Xilli Jalapeños en Escabeche
These are the pickled jalapeños we’ve always wanted. Spicy and flavorful, with perfect acidity, these aren’t like American-style jalapeños; instead of coins floating in salty pickling juice, they’re rustically julienned and tightly packed with cloves of thinly sliced garlic, onion and herbs (“en escabeche” refers to the pickling method). You can still taste the flavor of the jalapeños themselves, rather than pure spice—they’re sweet, zesty, herby and earthy, delivering a gentle tingle when combined with the vinegar rather than a screaming heat. The peppers are tender and toothsome, and the garlic and onions melt in the mouth.

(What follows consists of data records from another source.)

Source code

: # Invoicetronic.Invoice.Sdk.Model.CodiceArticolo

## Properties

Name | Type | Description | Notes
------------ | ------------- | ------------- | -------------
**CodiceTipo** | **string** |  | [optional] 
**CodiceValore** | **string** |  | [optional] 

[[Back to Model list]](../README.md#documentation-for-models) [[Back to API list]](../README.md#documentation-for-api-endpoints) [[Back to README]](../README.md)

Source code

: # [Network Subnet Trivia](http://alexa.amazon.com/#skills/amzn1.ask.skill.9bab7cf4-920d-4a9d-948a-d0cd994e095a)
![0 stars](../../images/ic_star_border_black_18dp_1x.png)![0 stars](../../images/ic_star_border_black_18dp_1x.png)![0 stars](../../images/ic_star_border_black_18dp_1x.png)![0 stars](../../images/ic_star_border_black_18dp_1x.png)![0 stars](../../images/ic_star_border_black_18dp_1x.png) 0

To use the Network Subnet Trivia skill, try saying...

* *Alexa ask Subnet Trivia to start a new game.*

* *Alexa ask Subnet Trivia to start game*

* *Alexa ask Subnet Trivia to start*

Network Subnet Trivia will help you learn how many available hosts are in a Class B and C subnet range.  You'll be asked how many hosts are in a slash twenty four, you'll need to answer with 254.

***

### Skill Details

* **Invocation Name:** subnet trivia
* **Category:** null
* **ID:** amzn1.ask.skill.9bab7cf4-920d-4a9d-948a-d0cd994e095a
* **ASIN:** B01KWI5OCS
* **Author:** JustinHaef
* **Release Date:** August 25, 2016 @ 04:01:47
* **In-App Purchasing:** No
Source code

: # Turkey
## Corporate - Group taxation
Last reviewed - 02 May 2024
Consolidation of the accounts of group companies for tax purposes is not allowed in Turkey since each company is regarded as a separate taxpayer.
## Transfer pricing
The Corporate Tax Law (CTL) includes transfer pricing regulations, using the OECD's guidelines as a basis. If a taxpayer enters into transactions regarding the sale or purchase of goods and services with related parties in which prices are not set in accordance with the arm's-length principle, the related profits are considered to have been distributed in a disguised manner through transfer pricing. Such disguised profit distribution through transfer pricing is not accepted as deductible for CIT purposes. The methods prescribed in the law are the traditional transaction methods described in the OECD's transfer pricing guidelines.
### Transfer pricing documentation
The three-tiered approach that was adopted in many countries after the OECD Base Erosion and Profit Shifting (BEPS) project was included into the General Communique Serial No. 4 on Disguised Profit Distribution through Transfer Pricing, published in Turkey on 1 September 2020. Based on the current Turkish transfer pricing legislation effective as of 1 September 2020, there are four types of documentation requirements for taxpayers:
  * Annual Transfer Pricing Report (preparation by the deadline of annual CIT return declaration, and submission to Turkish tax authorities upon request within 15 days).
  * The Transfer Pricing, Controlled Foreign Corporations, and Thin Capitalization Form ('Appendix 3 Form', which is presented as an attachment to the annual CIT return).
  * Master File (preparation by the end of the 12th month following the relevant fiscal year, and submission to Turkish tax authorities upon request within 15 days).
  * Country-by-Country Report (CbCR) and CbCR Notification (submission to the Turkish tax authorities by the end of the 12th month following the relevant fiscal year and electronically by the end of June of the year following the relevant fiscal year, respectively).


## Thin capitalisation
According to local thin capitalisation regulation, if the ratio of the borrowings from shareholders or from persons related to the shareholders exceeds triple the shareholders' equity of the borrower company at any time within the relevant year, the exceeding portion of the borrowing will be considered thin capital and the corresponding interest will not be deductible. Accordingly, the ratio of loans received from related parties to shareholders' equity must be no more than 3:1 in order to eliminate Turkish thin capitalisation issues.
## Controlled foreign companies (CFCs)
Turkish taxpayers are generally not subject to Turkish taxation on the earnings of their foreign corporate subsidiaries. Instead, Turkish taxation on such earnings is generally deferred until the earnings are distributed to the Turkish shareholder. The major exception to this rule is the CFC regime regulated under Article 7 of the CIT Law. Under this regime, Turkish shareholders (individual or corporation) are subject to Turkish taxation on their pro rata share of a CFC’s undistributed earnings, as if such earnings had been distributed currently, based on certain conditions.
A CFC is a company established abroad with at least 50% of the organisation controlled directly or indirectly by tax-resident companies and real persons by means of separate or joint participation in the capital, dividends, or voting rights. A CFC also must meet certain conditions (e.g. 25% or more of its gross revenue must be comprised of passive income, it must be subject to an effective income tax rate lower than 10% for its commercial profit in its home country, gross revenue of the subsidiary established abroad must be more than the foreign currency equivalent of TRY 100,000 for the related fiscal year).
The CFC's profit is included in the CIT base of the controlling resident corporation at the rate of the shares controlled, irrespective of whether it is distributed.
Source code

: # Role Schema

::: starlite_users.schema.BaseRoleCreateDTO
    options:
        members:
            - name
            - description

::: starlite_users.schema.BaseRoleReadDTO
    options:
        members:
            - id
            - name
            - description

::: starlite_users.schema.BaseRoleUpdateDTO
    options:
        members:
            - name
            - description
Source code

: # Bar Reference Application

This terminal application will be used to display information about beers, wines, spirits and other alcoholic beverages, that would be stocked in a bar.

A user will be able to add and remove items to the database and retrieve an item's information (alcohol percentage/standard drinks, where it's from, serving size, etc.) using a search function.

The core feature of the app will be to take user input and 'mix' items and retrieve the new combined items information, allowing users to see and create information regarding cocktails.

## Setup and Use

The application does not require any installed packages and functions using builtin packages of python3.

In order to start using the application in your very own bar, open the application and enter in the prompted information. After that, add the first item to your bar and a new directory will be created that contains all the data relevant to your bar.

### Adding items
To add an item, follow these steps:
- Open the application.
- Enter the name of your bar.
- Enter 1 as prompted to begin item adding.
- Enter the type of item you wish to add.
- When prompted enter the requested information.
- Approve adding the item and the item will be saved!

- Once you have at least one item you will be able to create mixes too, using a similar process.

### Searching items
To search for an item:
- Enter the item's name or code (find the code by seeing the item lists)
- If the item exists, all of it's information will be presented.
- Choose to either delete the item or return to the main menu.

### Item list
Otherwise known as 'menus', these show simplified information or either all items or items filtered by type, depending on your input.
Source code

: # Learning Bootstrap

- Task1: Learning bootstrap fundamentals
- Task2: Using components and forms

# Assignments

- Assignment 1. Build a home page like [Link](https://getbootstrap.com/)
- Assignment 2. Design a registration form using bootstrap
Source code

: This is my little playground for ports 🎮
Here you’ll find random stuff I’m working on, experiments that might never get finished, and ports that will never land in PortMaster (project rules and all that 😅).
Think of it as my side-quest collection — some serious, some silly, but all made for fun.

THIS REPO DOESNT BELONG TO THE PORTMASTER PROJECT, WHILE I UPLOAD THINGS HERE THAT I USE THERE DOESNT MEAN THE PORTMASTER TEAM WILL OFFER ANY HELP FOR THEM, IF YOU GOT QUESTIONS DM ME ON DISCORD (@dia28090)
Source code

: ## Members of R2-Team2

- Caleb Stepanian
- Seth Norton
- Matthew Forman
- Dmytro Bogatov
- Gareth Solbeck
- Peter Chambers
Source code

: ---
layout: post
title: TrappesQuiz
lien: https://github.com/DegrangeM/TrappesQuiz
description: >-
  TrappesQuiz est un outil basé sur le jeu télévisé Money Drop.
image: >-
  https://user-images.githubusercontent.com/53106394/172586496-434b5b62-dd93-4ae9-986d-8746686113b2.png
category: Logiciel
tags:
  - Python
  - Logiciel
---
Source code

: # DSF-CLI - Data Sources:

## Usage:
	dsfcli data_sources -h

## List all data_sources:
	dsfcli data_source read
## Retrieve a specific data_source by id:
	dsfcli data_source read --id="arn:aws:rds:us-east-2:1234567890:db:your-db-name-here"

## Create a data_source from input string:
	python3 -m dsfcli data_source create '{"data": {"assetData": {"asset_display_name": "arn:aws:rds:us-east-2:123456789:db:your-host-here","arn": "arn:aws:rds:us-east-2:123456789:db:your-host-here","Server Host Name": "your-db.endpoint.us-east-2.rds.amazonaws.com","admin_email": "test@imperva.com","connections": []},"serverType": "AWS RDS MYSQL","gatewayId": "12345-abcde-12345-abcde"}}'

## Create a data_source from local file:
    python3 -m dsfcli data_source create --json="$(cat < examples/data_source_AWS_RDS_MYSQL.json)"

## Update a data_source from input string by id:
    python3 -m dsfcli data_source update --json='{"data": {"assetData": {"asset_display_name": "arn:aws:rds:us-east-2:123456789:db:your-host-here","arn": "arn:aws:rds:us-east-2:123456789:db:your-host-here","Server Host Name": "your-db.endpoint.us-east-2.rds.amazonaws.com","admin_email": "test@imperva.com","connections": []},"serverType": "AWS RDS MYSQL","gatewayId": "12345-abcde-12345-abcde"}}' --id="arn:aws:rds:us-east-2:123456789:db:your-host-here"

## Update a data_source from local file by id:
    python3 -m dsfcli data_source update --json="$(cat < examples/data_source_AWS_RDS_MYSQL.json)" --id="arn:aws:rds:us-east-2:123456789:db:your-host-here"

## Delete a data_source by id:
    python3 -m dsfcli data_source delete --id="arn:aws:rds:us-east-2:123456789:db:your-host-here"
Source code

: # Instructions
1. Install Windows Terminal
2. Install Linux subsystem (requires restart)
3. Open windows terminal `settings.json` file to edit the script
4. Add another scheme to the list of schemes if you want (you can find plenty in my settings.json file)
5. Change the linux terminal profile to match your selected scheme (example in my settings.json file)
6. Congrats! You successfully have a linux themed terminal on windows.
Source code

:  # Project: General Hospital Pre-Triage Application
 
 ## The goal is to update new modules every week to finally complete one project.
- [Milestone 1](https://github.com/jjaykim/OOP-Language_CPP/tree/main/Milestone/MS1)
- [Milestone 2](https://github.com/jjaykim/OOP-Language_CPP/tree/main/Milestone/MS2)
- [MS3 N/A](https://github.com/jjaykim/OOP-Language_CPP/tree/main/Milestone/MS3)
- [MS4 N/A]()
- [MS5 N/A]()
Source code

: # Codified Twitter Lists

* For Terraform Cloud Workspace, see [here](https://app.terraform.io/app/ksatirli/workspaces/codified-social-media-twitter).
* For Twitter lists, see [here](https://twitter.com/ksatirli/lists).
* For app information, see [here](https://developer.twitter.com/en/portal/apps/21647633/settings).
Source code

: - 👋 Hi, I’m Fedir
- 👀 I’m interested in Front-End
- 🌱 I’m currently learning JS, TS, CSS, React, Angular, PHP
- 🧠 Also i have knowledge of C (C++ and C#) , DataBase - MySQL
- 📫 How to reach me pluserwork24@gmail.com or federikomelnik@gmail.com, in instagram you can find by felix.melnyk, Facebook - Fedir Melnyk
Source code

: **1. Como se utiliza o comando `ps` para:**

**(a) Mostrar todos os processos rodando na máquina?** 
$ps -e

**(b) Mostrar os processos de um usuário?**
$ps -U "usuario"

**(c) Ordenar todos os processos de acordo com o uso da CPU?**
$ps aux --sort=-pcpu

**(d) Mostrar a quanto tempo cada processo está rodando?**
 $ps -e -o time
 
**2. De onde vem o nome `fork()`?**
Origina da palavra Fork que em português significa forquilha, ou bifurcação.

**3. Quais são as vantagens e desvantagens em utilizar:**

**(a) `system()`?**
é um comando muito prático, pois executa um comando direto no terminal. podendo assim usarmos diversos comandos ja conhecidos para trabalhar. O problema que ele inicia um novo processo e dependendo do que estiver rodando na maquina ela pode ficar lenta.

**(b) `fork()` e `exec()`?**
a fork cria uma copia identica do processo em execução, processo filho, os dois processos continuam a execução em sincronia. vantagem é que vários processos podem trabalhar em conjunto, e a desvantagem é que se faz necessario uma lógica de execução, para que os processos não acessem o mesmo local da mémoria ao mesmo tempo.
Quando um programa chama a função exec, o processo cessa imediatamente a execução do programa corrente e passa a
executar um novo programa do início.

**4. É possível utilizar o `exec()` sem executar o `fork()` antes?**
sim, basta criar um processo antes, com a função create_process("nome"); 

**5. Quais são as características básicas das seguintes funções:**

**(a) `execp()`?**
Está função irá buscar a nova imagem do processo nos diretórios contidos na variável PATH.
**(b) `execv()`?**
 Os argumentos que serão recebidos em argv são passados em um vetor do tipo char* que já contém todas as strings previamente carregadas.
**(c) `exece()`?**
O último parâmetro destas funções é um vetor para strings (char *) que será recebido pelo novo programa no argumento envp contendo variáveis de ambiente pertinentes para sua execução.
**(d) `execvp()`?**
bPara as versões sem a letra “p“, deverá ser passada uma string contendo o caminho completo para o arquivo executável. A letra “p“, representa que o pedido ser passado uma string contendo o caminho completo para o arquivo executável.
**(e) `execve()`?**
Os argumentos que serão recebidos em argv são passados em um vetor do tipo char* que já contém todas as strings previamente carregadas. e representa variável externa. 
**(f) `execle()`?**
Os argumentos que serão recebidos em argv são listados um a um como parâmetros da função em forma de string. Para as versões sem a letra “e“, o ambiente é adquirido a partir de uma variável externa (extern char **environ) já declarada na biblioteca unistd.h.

Xilli Veracruzan Hot Honey
This truly unique hot honey is nothing like the one-dimensional versions of the condiment you may find elsewhere. Single-origin Veracruzan honey gets dimension and complexity from three different types of Mexican chilies, as well as an unexpected twist from an infusion of coffee beans. The coffee and chilies add a deep, tobacco smokiness and fruity, earthy kick of heat, which temper the honey’s floral sweetness. Try it on a charcuterie or cheese plate, grilled pork, pizza, fried chicken and barbecue or in desserts and beverages (we’d love it in horchata or a cocktail)—it packs a bold punch.